┌──

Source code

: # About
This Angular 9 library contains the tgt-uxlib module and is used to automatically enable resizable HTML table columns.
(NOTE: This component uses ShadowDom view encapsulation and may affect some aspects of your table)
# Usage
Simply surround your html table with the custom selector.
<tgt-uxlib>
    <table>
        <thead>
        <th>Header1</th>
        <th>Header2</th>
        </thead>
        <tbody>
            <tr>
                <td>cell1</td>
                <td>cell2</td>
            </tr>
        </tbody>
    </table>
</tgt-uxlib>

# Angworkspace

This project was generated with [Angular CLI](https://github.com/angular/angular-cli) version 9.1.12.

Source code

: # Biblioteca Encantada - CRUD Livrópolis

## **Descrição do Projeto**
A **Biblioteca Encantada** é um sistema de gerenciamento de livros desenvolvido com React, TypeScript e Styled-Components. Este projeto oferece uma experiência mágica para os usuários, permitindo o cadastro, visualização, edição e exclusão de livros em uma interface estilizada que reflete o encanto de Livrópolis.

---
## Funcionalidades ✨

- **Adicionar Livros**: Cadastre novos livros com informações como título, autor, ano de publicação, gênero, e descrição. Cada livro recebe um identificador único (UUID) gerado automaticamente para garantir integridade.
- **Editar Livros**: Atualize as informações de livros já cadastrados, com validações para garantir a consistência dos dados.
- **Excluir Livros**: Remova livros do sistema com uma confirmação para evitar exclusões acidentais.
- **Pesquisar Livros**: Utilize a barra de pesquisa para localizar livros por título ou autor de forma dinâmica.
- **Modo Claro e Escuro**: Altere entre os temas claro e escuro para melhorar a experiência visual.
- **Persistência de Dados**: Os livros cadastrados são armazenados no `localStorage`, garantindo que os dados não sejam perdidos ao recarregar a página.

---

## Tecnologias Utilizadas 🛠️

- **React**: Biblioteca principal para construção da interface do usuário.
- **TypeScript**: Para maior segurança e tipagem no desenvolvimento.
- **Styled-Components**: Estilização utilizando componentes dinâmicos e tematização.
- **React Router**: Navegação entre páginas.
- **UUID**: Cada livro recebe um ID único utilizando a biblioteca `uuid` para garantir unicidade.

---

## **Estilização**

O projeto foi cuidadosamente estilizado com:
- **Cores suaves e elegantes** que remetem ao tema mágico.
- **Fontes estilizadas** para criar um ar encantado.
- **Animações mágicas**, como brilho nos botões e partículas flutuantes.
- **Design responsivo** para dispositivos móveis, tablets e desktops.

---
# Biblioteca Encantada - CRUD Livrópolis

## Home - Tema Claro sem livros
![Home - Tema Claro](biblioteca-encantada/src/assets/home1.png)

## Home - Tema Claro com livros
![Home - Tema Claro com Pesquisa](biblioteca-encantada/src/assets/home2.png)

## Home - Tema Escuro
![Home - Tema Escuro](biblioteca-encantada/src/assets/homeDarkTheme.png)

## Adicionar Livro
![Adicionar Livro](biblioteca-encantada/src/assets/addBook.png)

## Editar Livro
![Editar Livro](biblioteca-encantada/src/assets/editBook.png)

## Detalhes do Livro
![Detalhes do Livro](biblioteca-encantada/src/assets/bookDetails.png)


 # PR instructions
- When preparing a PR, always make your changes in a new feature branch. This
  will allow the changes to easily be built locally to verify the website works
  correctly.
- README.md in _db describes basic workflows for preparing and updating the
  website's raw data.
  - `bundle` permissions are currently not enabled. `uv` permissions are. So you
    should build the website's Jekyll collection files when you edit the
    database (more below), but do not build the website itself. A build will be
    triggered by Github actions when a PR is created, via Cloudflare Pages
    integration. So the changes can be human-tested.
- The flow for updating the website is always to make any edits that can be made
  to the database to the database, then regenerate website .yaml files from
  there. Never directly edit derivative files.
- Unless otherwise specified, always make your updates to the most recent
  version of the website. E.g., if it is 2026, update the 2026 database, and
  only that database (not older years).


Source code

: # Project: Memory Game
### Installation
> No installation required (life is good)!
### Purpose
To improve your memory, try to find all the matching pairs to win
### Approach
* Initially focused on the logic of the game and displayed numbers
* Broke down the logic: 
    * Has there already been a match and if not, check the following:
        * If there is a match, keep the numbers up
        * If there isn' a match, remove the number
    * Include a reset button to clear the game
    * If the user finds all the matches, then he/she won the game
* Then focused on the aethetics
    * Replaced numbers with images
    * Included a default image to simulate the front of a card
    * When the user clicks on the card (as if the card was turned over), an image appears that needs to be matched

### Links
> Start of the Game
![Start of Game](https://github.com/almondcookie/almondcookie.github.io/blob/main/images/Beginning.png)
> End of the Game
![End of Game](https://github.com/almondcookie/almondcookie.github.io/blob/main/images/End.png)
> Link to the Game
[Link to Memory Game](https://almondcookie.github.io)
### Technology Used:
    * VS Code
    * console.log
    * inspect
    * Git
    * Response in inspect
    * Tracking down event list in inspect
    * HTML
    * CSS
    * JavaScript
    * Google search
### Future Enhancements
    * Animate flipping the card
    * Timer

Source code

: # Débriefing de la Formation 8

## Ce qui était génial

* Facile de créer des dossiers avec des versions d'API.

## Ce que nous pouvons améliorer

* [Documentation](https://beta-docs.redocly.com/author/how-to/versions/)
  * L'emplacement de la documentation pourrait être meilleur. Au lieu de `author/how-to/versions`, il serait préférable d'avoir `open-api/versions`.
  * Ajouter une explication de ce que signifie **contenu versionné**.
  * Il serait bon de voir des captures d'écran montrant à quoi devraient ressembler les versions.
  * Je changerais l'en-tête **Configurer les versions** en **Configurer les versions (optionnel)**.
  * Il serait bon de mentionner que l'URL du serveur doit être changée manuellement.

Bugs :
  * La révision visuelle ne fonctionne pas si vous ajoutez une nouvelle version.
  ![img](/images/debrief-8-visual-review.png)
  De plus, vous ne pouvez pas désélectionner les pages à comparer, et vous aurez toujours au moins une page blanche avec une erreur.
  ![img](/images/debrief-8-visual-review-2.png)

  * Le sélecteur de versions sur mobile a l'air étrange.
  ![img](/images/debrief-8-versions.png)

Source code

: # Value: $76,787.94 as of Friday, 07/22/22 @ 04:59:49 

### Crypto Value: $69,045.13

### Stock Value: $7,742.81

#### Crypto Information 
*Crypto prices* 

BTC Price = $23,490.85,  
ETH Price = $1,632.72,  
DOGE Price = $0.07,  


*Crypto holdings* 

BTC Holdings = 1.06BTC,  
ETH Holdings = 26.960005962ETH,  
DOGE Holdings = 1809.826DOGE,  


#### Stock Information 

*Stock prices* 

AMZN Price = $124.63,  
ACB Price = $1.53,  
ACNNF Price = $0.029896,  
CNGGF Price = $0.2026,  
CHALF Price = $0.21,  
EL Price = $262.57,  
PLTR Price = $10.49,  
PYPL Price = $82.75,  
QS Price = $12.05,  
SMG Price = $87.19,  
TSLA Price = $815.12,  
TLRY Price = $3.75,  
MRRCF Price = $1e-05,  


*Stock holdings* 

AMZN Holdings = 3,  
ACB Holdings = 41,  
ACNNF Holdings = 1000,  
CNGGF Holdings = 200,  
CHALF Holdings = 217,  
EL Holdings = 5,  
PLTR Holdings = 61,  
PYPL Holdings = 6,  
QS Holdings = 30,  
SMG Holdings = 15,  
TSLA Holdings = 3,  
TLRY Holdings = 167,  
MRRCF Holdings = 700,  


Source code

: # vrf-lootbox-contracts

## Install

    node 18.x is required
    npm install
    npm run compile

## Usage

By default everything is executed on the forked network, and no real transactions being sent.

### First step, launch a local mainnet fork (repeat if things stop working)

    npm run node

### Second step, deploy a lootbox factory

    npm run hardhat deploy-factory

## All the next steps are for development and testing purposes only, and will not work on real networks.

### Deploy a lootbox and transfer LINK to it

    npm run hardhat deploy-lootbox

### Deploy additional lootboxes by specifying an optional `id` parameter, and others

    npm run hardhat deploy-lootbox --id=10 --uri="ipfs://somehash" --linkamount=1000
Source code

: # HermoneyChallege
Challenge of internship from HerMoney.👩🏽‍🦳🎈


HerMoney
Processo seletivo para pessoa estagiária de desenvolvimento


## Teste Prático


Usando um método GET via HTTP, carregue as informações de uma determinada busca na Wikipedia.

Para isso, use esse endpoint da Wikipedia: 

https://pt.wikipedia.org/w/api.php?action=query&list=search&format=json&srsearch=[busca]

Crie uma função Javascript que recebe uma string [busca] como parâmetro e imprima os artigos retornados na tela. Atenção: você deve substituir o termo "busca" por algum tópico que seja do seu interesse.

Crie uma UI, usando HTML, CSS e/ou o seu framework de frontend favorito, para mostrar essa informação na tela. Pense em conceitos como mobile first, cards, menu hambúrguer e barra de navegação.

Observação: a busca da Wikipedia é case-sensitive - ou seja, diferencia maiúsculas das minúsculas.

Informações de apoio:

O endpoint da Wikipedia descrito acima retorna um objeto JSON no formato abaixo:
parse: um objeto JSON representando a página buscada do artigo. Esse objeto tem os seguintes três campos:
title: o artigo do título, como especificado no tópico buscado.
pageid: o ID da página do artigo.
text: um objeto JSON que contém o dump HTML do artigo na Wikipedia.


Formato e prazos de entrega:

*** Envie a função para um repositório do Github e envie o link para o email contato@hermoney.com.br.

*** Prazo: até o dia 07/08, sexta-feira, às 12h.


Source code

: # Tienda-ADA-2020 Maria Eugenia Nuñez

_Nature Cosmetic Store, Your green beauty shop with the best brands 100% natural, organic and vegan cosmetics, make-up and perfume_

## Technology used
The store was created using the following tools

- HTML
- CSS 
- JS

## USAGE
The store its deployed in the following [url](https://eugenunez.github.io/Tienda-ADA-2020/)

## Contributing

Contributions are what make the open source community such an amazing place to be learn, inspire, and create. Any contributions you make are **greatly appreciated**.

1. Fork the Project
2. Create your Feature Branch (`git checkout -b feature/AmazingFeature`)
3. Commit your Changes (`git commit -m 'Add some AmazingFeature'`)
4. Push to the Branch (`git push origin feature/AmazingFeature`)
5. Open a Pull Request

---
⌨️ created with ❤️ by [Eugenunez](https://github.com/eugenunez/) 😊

└──

:: TASK ::
Report every line from the material above that mentions the word "Editar".

:: TASK OUTPUT ::
- **Editar Livros**: Atualize as informações de livros já cadastrados, com validações para garantir a consistência dos dados.
## Editar Livro
![Editar Livro](biblioteca-encantada/src/assets/editBook.png)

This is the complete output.